WHAT NEEDS TO BE DONE: Please count the lines of the data that contain "healthy" and state only the total.

━━━━━ DATA SECTION

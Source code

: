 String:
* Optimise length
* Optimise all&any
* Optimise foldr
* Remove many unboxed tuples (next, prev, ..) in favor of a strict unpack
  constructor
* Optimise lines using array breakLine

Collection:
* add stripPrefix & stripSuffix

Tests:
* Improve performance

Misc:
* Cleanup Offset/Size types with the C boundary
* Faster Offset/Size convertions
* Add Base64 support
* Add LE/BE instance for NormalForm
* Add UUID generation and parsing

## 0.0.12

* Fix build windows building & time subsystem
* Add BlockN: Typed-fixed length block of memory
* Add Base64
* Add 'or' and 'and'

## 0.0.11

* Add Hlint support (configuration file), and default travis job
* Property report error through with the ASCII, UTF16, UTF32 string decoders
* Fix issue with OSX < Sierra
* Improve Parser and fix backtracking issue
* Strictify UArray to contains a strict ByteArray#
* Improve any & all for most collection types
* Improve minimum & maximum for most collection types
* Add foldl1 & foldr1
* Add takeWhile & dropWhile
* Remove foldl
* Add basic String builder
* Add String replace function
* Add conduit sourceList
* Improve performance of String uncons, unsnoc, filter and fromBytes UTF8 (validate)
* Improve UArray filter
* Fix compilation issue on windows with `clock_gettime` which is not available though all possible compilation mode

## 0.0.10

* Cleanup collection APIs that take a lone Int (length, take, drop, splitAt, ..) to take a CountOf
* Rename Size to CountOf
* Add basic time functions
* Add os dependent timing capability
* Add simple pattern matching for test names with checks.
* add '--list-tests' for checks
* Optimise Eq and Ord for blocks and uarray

━━━━━━━━━━
━━━━━ DATA SECTION

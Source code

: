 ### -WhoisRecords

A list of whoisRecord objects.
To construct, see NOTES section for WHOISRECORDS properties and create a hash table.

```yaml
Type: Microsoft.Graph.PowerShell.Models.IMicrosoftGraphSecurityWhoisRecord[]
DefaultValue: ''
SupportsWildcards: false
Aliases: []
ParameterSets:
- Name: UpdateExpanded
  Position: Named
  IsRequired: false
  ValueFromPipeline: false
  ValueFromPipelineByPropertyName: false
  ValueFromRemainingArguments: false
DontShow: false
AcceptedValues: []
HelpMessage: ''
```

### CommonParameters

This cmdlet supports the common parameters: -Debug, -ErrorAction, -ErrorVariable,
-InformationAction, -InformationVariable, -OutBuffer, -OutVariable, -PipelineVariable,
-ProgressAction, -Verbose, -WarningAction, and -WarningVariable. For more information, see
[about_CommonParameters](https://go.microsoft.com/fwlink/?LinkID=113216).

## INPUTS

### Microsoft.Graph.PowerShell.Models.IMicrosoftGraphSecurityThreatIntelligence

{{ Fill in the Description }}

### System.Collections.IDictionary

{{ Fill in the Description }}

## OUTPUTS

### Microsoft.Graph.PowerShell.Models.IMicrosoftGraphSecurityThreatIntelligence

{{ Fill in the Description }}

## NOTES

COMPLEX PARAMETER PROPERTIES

━━━━━━━━━━
━━━━━ DATA SECTION

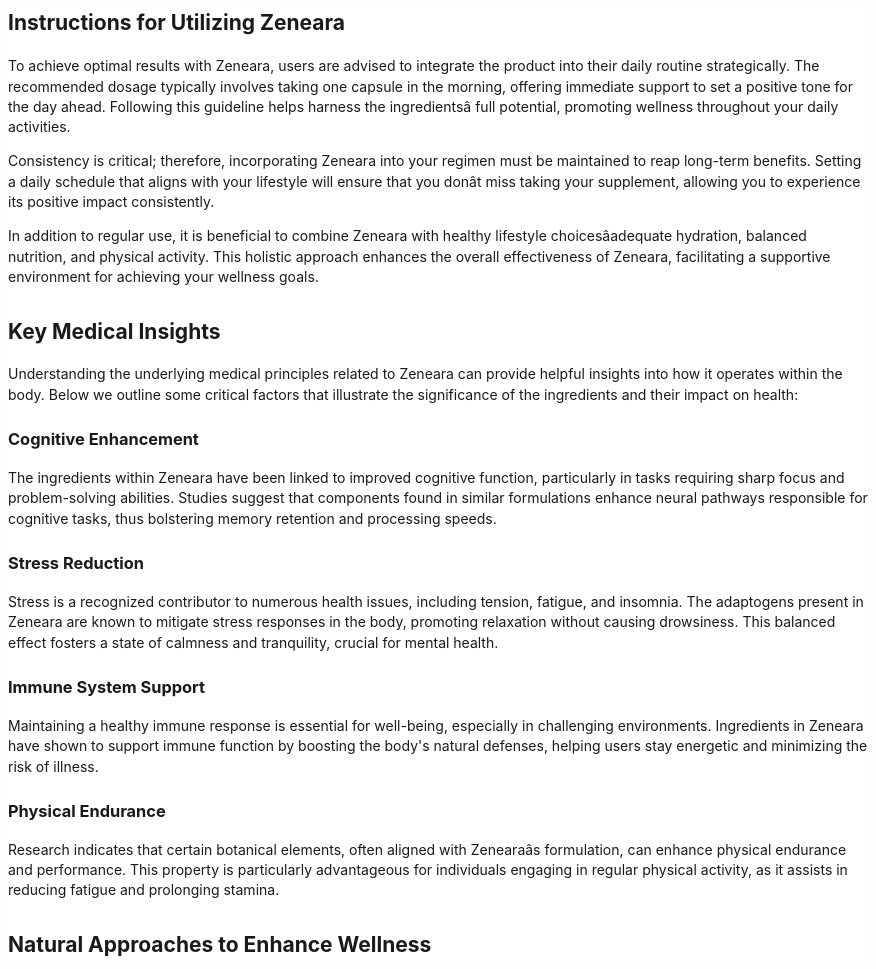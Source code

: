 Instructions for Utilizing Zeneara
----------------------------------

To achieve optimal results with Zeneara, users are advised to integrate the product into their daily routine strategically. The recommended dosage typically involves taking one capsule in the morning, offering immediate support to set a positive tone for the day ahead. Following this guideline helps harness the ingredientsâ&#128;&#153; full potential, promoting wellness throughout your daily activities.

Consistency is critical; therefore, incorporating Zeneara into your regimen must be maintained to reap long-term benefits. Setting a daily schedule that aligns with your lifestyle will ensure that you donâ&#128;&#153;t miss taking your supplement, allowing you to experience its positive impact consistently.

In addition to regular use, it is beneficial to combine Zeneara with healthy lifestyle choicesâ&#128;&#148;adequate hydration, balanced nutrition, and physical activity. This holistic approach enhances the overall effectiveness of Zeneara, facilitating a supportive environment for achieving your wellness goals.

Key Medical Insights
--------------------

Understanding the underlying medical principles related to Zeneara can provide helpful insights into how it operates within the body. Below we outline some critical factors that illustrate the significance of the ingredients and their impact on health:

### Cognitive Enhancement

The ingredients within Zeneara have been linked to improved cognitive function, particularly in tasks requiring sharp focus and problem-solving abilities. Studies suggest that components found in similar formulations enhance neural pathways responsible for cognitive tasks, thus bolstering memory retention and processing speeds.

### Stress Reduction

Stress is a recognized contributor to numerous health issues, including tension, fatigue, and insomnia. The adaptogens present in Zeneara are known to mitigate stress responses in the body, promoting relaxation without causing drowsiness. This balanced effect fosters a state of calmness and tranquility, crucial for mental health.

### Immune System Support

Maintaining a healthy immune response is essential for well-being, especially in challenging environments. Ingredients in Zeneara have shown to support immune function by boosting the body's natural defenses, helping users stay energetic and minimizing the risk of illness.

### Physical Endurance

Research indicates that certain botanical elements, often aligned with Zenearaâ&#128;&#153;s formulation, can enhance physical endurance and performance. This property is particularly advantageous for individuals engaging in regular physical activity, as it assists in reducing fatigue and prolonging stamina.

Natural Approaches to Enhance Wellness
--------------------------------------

━━━━━━━━━━

RESULT FOR THIS EXERCISE: 2